Beauregard grew up driving fast up and down and spiraling around the hills of rural Virginia. No one could catch him. He was just like his dad, another man good with a car, born to run fast. But now Beauregard has mostly put the days of running wild behind him. Until his money woes become a little too heavy.
A deal put together by some knuckleheads he knows promises to be easy money. Suddenly, “Blacktop Wasteland” is a caper book. It’s an exciting one. The men are planning to rob a jewelry store. No one will get hurt, a bag full of diamonds will be theirs to split, Beauregard will drive the getaway car. The book will end after a hundred pages. (P.S. It doesn't.)

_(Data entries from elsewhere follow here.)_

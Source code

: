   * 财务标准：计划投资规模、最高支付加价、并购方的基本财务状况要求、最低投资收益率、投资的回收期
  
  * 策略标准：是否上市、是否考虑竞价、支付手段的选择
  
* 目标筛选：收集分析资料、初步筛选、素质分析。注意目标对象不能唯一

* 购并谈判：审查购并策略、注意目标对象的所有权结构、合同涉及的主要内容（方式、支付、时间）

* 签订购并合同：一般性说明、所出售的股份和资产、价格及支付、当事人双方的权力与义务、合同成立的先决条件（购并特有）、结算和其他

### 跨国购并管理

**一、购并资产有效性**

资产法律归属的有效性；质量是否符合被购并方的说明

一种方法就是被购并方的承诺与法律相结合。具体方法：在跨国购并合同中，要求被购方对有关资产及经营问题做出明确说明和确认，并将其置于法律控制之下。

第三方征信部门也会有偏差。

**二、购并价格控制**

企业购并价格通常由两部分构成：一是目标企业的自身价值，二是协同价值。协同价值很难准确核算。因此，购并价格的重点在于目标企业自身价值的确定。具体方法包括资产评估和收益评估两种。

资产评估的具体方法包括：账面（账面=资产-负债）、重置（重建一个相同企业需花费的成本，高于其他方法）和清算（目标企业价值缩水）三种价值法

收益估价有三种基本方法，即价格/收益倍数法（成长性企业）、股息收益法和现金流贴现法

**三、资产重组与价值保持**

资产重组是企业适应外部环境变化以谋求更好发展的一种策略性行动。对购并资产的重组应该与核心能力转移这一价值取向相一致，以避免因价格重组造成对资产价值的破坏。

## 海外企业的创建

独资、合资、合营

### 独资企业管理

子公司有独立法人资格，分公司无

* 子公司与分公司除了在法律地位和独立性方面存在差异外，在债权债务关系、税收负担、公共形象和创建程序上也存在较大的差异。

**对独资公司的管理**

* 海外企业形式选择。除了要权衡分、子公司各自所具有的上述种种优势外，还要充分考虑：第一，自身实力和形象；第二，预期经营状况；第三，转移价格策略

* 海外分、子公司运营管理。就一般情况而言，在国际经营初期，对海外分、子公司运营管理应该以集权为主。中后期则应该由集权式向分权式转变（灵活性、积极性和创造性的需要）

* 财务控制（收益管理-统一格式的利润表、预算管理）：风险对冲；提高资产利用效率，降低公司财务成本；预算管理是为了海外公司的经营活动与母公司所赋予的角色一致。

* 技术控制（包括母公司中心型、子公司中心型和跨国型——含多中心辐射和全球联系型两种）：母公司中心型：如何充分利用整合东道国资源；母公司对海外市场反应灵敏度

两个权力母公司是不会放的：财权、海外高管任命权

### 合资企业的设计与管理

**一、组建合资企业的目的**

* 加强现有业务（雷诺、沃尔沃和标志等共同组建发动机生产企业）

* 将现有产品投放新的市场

The robbery should not have been difficult. If only the fellows on the crew had been smart, if only one of them hadn't been hopped up on something, if only people hadn’t gotten hurt. All of a sudden, on the run from serious consequences, Beauregard guns the getaway car and does the impossible: He gets himself and his crew away.
But you know, stupid people stay stupid, and soon the people who lost the diamonds come calling. And they are not nice people.
There are a lot of dead bodies. Things go bang and boom, crash and whomp. When Beauregard, by far the brains of the entire story, is planning something, the story quiets down a little, while Beauregard does his brainy best, and we get to watch. That part is especially good.
The question you should ask yourself before you begin this book is, Can you take it? It’s a tough-talking storyline. Even if you admire the heart-grabbing way Cosby revs up his story and hauls you up to face a dilemma you personally hope you will never have to see, there’s a shock to the system — there should be a shock to your system — about what Beauregard chooses to do.
If you go for it, you will be rewarded by great writing. Cosby offers a heart-wrenching conflict. Iron Man does not come to the rescue. No lawyer in a tidy suit pops in to say, Hey, need some help? Jeff Bezos doesn’t offer to share his billions. There’s just this harsh fictional reality Cosby has created.